■ Task item
Restate word for word each line of the data, starting at the one containing "Uzbekistan_Dzharkutan_BA_1" and running through the last.

■ Data to process
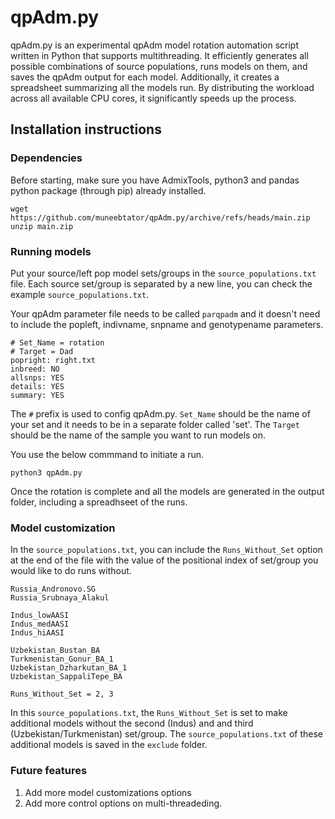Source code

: # qpAdm.py
qpAdm.py is an experimental qpAdm model rotation automation script written in Python that supports multithreading. It efficiently generates all possible combinations of source populations, runs models on them, and saves the qpAdm output for each model. Additionally, it creates a spreadsheet summarizing all the models run. By distributing the workload across all available CPU cores, it significantly speeds up the process.
## Installation instructions
### Dependencies
Before starting, make sure you have AdmixTools, python3 and pandas python package (through pip) already installed.

    wget https://github.com/muneebtator/qpAdm.py/archive/refs/heads/main.zip
    unzip main.zip

### Running models
Put your source/left pop model sets/groups in the `source_populations.txt` file. Each source set/group is separated by a new line, you can check the example `source_populations.txt`.

Your qpAdm parameter file needs to be called `parqpadm` and it doesn't need to include the popleft, indivname, snpname and genotypename parameters.

    # Set_Name = rotation
    # Target = Dad
    popright: right.txt
    inbreed: NO
    allsnps: YES
    details: YES
    summary: YES
The `#` prefix is used to config qpAdm.py. `Set_Name` should be the name of your set and it needs to be in a separate folder called 'set'. The `Target` should be the name of the sample you want to run models on.

You use the below commmand to initiate a run.

    python3 qpAdm.py
Once the rotation is complete and all the models are generated in the output folder, including a spreadhseet of the runs.

### Model customization

In the `source_populations.txt`, you can include the `Runs_Without_Set` option at the end of the file with the value of the positional index of set/group you would like to do runs without.

    Russia_Andronovo.SG
    Russia_Srubnaya_Alakul

    Indus_lowAASI
    Indus_medAASI
    Indus_hiAASI

    Uzbekistan_Bustan_BA
    Turkmenistan_Gonur_BA_1
    Uzbekistan_Dzharkutan_BA_1
    Uzbekistan_SappaliTepe_BA

    Runs_Without_Set = 2, 3
In this `source_populations.txt`, the `Runs_Without_Set` is set to make additional models without the second (Indus) and and third (Uzbekistan/Turkmenistan) set/group. The `source_populations.txt` of these additional models is saved in the `exclude` folder.

### Future features
1. Add more model customizations options
2. Add more control options on multi-threadeding.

■ Reply
    Uzbekistan_Dzharkutan_BA_1
    Uzbekistan_SappaliTepe_BA

    Runs_Without_Set = 2, 3
In this `source_populations.txt`, the `Runs_Without_Set` is set to make additional models without the second (Indus) and and third (Uzbekistan/Turkmenistan) set/group. The `source_populations.txt` of these additional models is saved in the `exclude` folder.

### Future features
1. Add more model customizations options
2. Add more control options on multi-threadeding.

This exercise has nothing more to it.